Try it » Copy out every line of the records in which "figure" can be found.

(Provided records Opens)

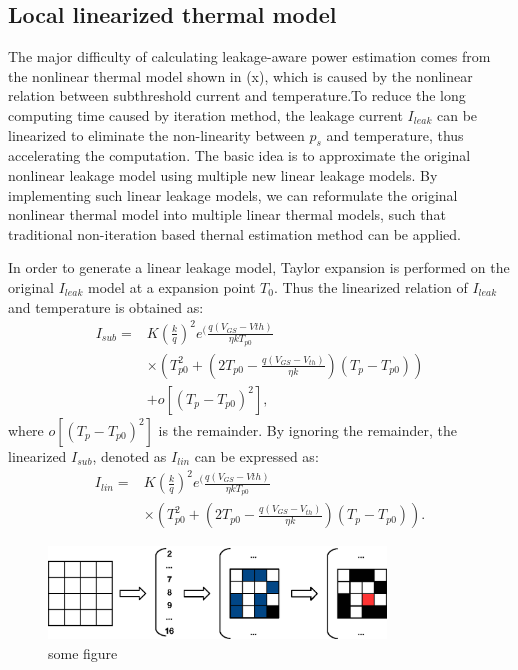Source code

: \subsection{Local linearized thermal model}
The major difficulty of calculating leakage-aware power estimation comes from the nonlinear thermal model shown in (x), which is caused by the nonlinear relation between subthreshold current and temperature.To reduce the long computing time caused by iteration method, the leakage current $I_{leak}$ can be linearized to eliminate the non-linearity between $p_{s}$ and temperature, thus accelerating the computation. The basic idea is to approximate the original nonlinear leakage model using multiple new linear leakage models. By implementing such linear leakage models, we can reformulate the original nonlinear thermal model into multiple linear thermal models, such that traditional non-iteration based thernal estimation method can be applied.

In order to generate a linear leakage model, Taylor expansion is performed on the original $I_{leak}$ model at a expansion point $T_{0}$. Thus the linearized relation of $I_{leak}$ and temperature is obtained as:
\begin{equation}\label{linear_subthreshold}
\begin{split}
I_{sub} = &K(\frac{k}{q})^{2}e^(\frac{q(V_{GS}-V{th})}{\eta kT_{p0}}\\
&\times (T_{p0}^{2}+(2T_{p0}-\frac{q(V_{GS}-V_{th})}{\eta k})(T_{p}-T_{p0}))\\
&+ o[(T_{p}-T_{p0})^{2}],
\end{split}
\end{equation}
where $o[(T_{p}-T_{p0})^{2}]$ is the remainder. By ignoring the remainder, the linearized $I_{sub}$, denoted as $I_{lin}$ can be expressed as:
\begin{equation}\label{linear_subthreshold}
\begin{split}
I_{lin} = &K(\frac{k}{q})^{2}e^(\frac{q(V_{GS}-V{th})}{\eta kT_{p0}}\\
&\times (T_{p0}^{2}+(2T_{p0}-\frac{q(V_{GS}-V_{th})}{\eta k})(T_{p}-T_{p0})).
\end{split}
\end{equation}


\begin{figure}[htb]
\centering
\includegraphics[width=0.8\textwidth]{fig/greedy_method.eps}
\caption{some figure}
\end{figure}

(Provided records Closes)

Response »
\begin{figure}[htb]
\caption{some figure}
\end{figure}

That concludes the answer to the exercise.